Фаренберг сделал совсем человеческий жест. Он приложил руку к сердцу. Его нижняя челюсть отвалилась. Кожа на лице обвисла от злобной досады. Для его слуха весь этот шум был вполне последовательной и понятной сменой звуков.
Во дворе опять раздалась команда. Фаренберг заставил себя опомниться. Включил несколько лампочек. Начал возиться со штепселями.
Когда Бунзен несколько минут спустя проходил через «площадку для танцев», он слышал, как за дверью, точно одержимый, бушует Фаренберг; Циллих только что доложил ему: восемь новых заключенных. Все с завода Опеля, они против чего-то протестовали.
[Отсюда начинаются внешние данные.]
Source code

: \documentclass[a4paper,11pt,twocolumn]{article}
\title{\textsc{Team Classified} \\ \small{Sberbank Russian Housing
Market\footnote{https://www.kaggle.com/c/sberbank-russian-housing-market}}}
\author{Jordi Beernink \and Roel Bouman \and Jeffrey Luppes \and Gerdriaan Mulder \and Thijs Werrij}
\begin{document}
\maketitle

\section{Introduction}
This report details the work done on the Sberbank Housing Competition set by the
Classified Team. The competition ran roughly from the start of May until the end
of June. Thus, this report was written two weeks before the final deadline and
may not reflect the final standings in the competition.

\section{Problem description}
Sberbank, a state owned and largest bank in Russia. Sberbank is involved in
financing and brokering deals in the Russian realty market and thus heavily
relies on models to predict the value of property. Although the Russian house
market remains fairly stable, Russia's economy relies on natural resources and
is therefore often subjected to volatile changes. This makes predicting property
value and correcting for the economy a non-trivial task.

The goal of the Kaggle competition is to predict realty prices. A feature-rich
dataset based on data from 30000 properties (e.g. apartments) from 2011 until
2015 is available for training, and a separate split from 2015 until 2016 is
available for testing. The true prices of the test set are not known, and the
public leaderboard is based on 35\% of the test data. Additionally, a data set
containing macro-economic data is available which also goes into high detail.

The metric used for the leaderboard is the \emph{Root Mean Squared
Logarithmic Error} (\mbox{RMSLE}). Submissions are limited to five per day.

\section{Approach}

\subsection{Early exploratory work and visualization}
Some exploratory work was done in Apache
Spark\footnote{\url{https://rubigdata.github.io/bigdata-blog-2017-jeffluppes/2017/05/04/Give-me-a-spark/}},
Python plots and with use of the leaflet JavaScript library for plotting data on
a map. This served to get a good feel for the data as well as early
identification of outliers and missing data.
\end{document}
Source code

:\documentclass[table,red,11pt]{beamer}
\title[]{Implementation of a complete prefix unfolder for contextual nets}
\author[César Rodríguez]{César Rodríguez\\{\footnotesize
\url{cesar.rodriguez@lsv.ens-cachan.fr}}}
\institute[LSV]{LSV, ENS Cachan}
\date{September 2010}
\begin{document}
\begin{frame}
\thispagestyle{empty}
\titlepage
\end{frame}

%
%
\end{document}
Им предписан краткий курс лечения, после чего они, вероятно, станут покладистее насчет норм и расценок.
Циллих принял и выдержал этот новый шквал брани с замкнутым, суровым лицом. Буря, в которой обычно искал для себя выхода его начальник, не сбила его с ног. Но на этот раз Фаренберг не обмолвился ни словечком, ни намеком на былые дни, на их взаимную преданность. Напрасно ждал Циллих в отчаянии, свесив на грудь грузную голову; Циллих, чутко следивший за всеми движениями своего начальника — перед ним только и стояла эта задача: следить за всеми движениями начальника, — отлично понимал, что отношение к нему Фаренберга за истекшую неделю резко изменилось. В понедельник, после побега, их еще связывало общее несчастье. В последующие же дни Фаренберг, видимо, решил совсем порвать с ним. Неужели он про Циллиха окончательно забудет? Навсегда? Если Фаренберга переведут — а говорят, так и будет, — какая же судьба постигнет его, Циллиха? Может быть, Фаренберг вызовет его туда, куда его самого назначат? Или ему придется остаться одному в Вестгофене?
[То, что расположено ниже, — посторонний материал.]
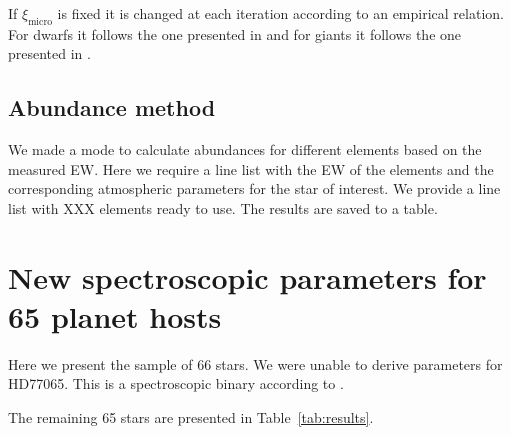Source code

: \documentclass{aa}
\begin{document}
If $\xi_\mathrm{micro}$ is fixed it is changed at each iteration according to
an empirical relation. For dwarfs it follows the one presented in
\citet{Tsantaki2013} and for giants it follows the one presented in
\citet{Adibekyan2015}.



\subsection{Abundance method}
\label{sub:Abundance_method}

We made a mode to calculate abundances for different elements based on the
measured EW. Here we require a line list with the EW of the elements and
the corresponding atmospheric parameters for the star of interest. We provide
a line list with XXX elements ready to use. The results are saved to a table.











\section{New spectroscopic parameters for 65 planet hosts}
\label{sec:results}
Here we present the sample of 66 stars. We were unable to derive parameters for
HD77065. This is a spectroscopic binary according to \cite{Pourbaix2004}.

The remaining 65 stars are presented in Table~\ref{tab:results}.
\end{document}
Близко поставленные глаза Фаренберга, отнюдь не внушающие страха, отнюдь не предназначенные природой к тому, чтобы заглядывать в бездны, а только в засорившиеся канализационные трубы, смотрели на Циллиха холодно, даже с ненавистью. Фаренберг наконец решил, что этот чурбан один во всем виноват. Не раз за истекшую неделю мелькала подобная мысль в его голове; теперь он был в этом убежден.
А Циллих воспользовался паузой, чтобы закинуть удочку, нащупать, в какой мере начальник еще доверяет ему:
— Господин комендант, я прошу вашего разрешения на следующие изменения в составе отряда, на который возложена охрана штрафной команды…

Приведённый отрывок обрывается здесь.